As biofuels raise demand for land, rainforests, marshes and savannahs in Indonesia, Malaysia, Brazil and Africa are cleared. There’s a limit to how much we can eat. There’s no limit to how much we can burn.
All the major crop sources of biodiesel have a higher climate impact than the fossil fuels they replace. Rapeseed oil causes 1.2 times as much global heating, soy oil twice as much, palm oil three times. The same goes for ethanol made from wheat. Yet this consideration hasn’t stopped the reopening of a bioethanol plant in Hull, in response to government incentives, which will use the wheat grown on 130,000 hectares of land.
Whenever a new biofuel market is launched, we are told it will run on waste.
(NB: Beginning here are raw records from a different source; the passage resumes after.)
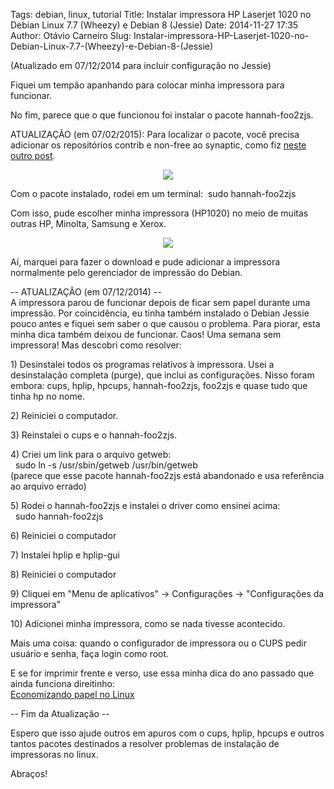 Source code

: Tags: debian, linux, tutorial
Title: Instalar impressora HP Laserjet 1020 no Debian Linux 7.7 (Wheezy) e Debian 8 (Jessie)
Date: 2014-11-27 17:35
Author: Otávio Carneiro
Slug: Instalar-impressora-HP-Laserjet-1020-no-Debian-Linux-7.7-(Wheezy)-e-Debian-8-(Jessie)

(Atualizado em 07/12/2014 para incluir configuração no Jessie)

Fiquei um tempão apanhando para colocar minha impressora para funcionar.

No fim, parece que o que funcionou foi instalar o pacote hannah-foo2zjs.

ATUALIZAÇÃO (em 07/02/2015): Para localizar o pacote, você precisa
adicionar os repositórios contrib e non-free ao synaptic, como fiz
[neste outro
post](http://umcarneiro.blogspot.com/2015/02/como-adicionar-os-repositorios-contrib.html).

<div class="separator" style="clear: both; text-align: center;">

[![](http://2.bp.blogspot.com/-8L5K6szdh6g/VHfP2QWIV5I/AAAAAAAACZQ/tdeWeFiWcyc/s1600/hannah.png)](http://2.bp.blogspot.com/-8L5K6szdh6g/VHfP2QWIV5I/AAAAAAAACZQ/tdeWeFiWcyc/s1600/hannah.png)

</div>

Com o pacote instalado, rodei em um terminal:  sudo hannah-foo2zjs

Com isso, pude escolher minha impressora (HP1020) no meio de muitas
outras HP, Minolta, Samsung e Xerox.

<div class="separator" style="clear: both; text-align: center;">

[![](http://4.bp.blogspot.com/-Tvx0EnObweg/VHfQQQ4XbvI/AAAAAAAACZY/FAETBy2eldU/s1600/hannah2.png)](http://4.bp.blogspot.com/-Tvx0EnObweg/VHfQQQ4XbvI/AAAAAAAACZY/FAETBy2eldU/s1600/hannah2.png)

</div>

Aí, marquei para fazer o download e pude adicionar a impressora
normalmente pelo gerenciador de impressão do Debian.

-- ATUALIZAÇÃO (em 07/12/2014) --  
A impressora parou de funcionar depois de ficar sem papel durante uma
impressão. Por coincidência, eu tinha também instalado o Debian Jessie
pouco antes e fiquei sem saber o que causou o problema. Para piorar,
esta minha dica também deixou de funcionar. Caos! Uma semana sem
impressora! Mas descobri como resolver:

1\) Desinstalei todos os programas relativos à impressora. Usei a
desinstalação completa (purge), que inclui as configurações. Nisso foram
embora: cups, hplip, hpcups, hannah-foo2zjs, foo2zjs e quase tudo que
tinha hp no nome.

2\) Reiniciei o computador.

3\) Reinstalei o cups e o hannah-foo2zjs.

4\) Criei um link para o arquivo getweb:  
  sudo ln -s /usr/sbin/getweb /usr/bin/getweb  
(parece que esse pacote hannah-foo2zjs está abandonado e usa referência
ao arquivo errado)

5\) Rodei o hannah-foo2zjs e instalei o driver como ensinei acima:  
  sudo hannah-foo2zjs

6\) Reiniciei o computador

7\) Instalei hplip e hplip-gui

8\) Reiniciei o computador

9\) Cliquei em "Menu de aplicativos" -\> Configurações -\> "Configurações
da impressora"

10\) Adicionei minha impressora, como se nada tivesse acontecido.

Mais uma coisa: quando o configurador de impressora ou o CUPS pedir
usuário e senha, faça login como root.

E se for imprimir frente e verso, use essa minha dica do ano passado que
ainda funciona direitinho:  
[Economizando papel no
Linux](http://umcarneiro.blogspot.com/2013/07/economizando-papel-no-linux.html)

-- Fim da Atualização --

Espero que isso ajude outros em apuros com o cups, hplip, hpcups e
outros tantos pacotes destinados a resolver problemas de instalação de
impressoras no linux.

Abraços!  
 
A recent example is BP’s claim that planes will be fuelled by “sustainable feedstocks such as used cooking oil and household waste”. Invariably, as soon as the market develops, dedicated crops are grown to supply it. Already, all the waste that can realistically be extracted is being used, yet it accounts for just 17% of the EU’s biodiesel and scarcely any bioethanol. Even these figures, according to an industry whistleblower who contacted me, are stretched: as waste palm oil, thanks to the demand for “green” biodiesel, can be more valuable than new oil, fresh supplies are allegedly slipped into the waste stream.
Far from heeding the concerns, however, last year the UK government, “responding to industry feedback”, increased its target for the amount of biofuel used in surface transport. Worse, it justifies continued airport expansion with the claim that planes will soon be able to use “sustainable” fuels. In practice this means biofuel, as no other “sustainable” source is likely to power mass air travel in the medium term. But there is no means of flying more than a tiny number of planes on this fuel that does not involve both global starvation and ecological catastrophe.
Now the energy company Ecotricity has relaunched a plan to turn 6.4m hectares of the UK – over one quarter of our land area – into feedstock for biogas plants. Ecotricity’s founder, Dale Vince, has made the astonishing claim that “it’s a plan with no downsides”. But, as critics have been trying to point out to him, this scheme would incur enormous ecological, carbon and food opportunity costs. In other words, the land could either be used for growing food; or, if it ceased to be used for food production, would draw down more carbon and harbour more wildlife if it were rewilded. Biogas production has also triggered severe pollution events, caused by spreading the residue back on to the land, which is a crucial part of Ecotricity’s plan, or by leaks and ruptures. It’s the worst land use proposal I’ve ever seen in the UK.
When I challenged Vince about these issues, he told me: “We’re not the big bad corporate. We’re environmentalists that get things done, and often enough when we start something new we upset the settled view of things.”
But we can’t use such fixes to solve our climate crisis. To leave fossil fuels in the ground, we should change our energy system: our need to travel, our modes of transport, the fuel economy of our homes and the means by which we heat them. Modern biofuels, used at scale, are no more sustainable than an older variety: whale oil. And burning food is the definition of decadence.